(Dataset excerpts)

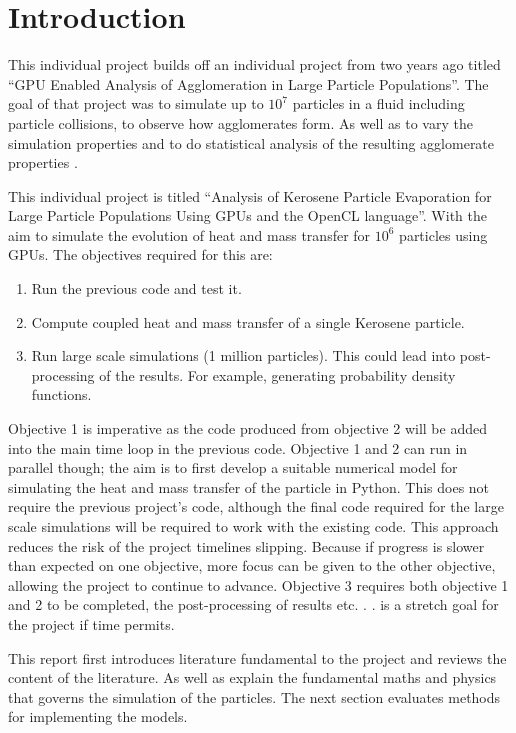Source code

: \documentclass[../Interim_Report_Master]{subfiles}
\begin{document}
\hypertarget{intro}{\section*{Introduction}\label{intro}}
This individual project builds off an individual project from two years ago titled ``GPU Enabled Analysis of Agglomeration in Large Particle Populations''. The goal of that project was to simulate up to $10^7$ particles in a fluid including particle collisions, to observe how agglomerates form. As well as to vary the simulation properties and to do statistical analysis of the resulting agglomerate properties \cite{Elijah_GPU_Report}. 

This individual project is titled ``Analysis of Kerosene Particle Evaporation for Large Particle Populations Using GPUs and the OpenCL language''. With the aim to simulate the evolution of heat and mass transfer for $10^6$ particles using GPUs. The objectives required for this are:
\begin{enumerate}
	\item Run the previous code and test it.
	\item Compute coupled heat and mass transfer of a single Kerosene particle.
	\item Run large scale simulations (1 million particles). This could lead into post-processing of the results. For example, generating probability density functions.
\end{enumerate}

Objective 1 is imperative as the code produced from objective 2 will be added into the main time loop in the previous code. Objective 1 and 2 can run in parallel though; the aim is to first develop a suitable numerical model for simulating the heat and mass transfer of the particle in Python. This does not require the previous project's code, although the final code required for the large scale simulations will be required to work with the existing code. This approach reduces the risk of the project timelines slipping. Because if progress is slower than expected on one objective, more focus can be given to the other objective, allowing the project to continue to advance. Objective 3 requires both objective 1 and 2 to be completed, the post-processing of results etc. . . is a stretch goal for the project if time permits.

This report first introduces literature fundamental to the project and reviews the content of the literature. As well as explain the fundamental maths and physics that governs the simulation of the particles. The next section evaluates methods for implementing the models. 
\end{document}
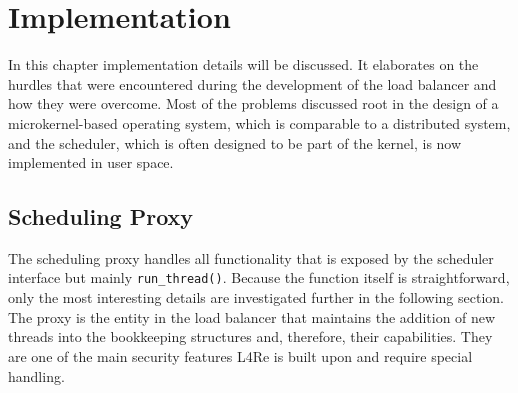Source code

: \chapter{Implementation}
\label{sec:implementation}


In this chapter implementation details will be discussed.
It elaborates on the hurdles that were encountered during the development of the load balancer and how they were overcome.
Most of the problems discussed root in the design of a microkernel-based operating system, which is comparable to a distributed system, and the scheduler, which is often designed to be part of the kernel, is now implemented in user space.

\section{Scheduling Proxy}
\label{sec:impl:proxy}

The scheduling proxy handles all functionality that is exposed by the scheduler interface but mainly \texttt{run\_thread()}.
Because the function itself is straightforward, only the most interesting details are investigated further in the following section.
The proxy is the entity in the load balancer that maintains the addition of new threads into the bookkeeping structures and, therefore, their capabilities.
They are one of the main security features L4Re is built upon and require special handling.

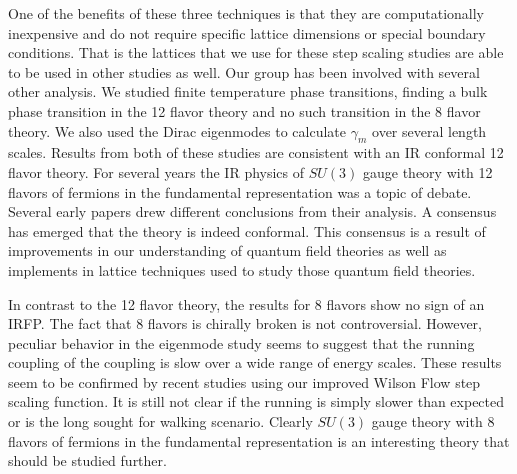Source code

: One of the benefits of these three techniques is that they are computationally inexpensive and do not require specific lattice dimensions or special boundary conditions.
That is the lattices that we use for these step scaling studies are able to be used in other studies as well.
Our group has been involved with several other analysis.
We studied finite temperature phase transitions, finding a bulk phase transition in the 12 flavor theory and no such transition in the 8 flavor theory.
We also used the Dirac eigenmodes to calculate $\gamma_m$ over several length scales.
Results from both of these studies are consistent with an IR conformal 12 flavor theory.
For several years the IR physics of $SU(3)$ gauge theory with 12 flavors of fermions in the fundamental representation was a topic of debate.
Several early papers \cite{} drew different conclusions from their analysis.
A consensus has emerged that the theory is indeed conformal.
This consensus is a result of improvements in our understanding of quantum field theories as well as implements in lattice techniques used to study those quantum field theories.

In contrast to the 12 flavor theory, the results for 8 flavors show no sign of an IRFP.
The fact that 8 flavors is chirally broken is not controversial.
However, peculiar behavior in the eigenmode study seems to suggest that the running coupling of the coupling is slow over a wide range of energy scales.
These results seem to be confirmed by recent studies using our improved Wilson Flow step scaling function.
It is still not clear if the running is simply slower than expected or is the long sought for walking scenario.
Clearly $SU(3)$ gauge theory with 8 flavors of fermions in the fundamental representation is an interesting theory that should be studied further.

WHAT YOU WILL DO:
Restate the records word for word, omitting images.

REPLY:
Source code

: \documentclass[../Interim_Report_Master]{subfiles}
\begin{document}
\hypertarget{intro}{\section*{Introduction}\label{intro}}
This individual project builds off an individual project from two years ago titled ``GPU Enabled Analysis of Agglomeration in Large Particle Populations''. The goal of that project was to simulate up to $10^7$ particles in a fluid including particle collisions, to observe how agglomerates form. As well as to vary the simulation properties and to do statistical analysis of the resulting agglomerate properties \cite{Elijah_GPU_Report}. 

This individual project is titled ``Analysis of Kerosene Particle Evaporation for Large Particle Populations Using GPUs and the OpenCL language''. With the aim to simulate the evolution of heat and mass transfer for $10^6$ particles using GPUs. The objectives required for this are:
\begin{enumerate}
	\item Run the previous code and test it.
	\item Compute coupled heat and mass transfer of a single Kerosene particle.
	\item Run large scale simulations (1 million particles). This could lead into post-processing of the results. For example, generating probability density functions.
\end{enumerate}

Objective 1 is imperative as the code produced from objective 2 will be added into the main time loop in the previous code. Objective 1 and 2 can run in parallel though; the aim is to first develop a suitable numerical model for simulating the heat and mass transfer of the particle in Python. This does not require the previous project's code, although the final code required for the large scale simulations will be required to work with the existing code. This approach reduces the risk of the project timelines slipping. Because if progress is slower than expected on one objective, more focus can be given to the other objective, allowing the project to continue to advance. Objective 3 requires both objective 1 and 2 to be completed, the post-processing of results etc. . . is a stretch goal for the project if time permits.

This report first introduces literature fundamental to the project and reviews the content of the literature. As well as explain the fundamental maths and physics that governs the simulation of the particles. The next section evaluates methods for implementing the models. 
\end{document}
Source code

: \chapter{Implementation}
\label{sec:implementation}


In this chapter implementation details will be discussed.
It elaborates on the hurdles that were encountered during the development of the load balancer and how they were overcome.
Most of the problems discussed root in the design of a microkernel-based operating system, which is comparable to a distributed system, and the scheduler, which is often designed to be part of the kernel, is now implemented in user space.

\section{Scheduling Proxy}
\label{sec:impl:proxy}

The scheduling proxy handles all functionality that is exposed by the scheduler interface but mainly \texttt{run\_thread()}.
Because the function itself is straightforward, only the most interesting details are investigated further in the following section.
The proxy is the entity in the load balancer that maintains the addition of new threads into the bookkeeping structures and, therefore, their capabilities.
They are one of the main security features L4Re is built upon and require special handling.

Source code

: One of the benefits of these three techniques is that they are computationally inexpensive and do not require specific lattice dimensions or special boundary conditions.
That is the lattices that we use for these step scaling studies are able to be used in other studies as well.
Our group has been involved with several other analysis.
We studied finite temperature phase transitions, finding a bulk phase transition in the 12 flavor theory and no such transition in the 8 flavor theory.
We also used the Dirac eigenmodes to calculate $\gamma_m$ over several length scales.
Results from both of these studies are consistent with an IR conformal 12 flavor theory.
For several years the IR physics of $SU(3)$ gauge theory with 12 flavors of fermions in the fundamental representation was a topic of debate.
Several early papers \cite{} drew different conclusions from their analysis.
A consensus has emerged that the theory is indeed conformal.
This consensus is a result of improvements in our understanding of quantum field theories as well as implements in lattice techniques used to study those quantum field theories.

In contrast to the 12 flavor theory, the results for 8 flavors show no sign of an IRFP.
The fact that 8 flavors is chirally broken is not controversial.
However, peculiar behavior in the eigenmode study seems to suggest that the running coupling of the coupling is slow over a wide range of energy scales.
These results seem to be confirmed by recent studies using our improved Wilson Flow step scaling function.
It is still not clear if the running is simply slower than expected or is the long sought for walking scenario.
Clearly $SU(3)$ gauge theory with 8 flavors of fermions in the fundamental representation is an interesting theory that should be studied further.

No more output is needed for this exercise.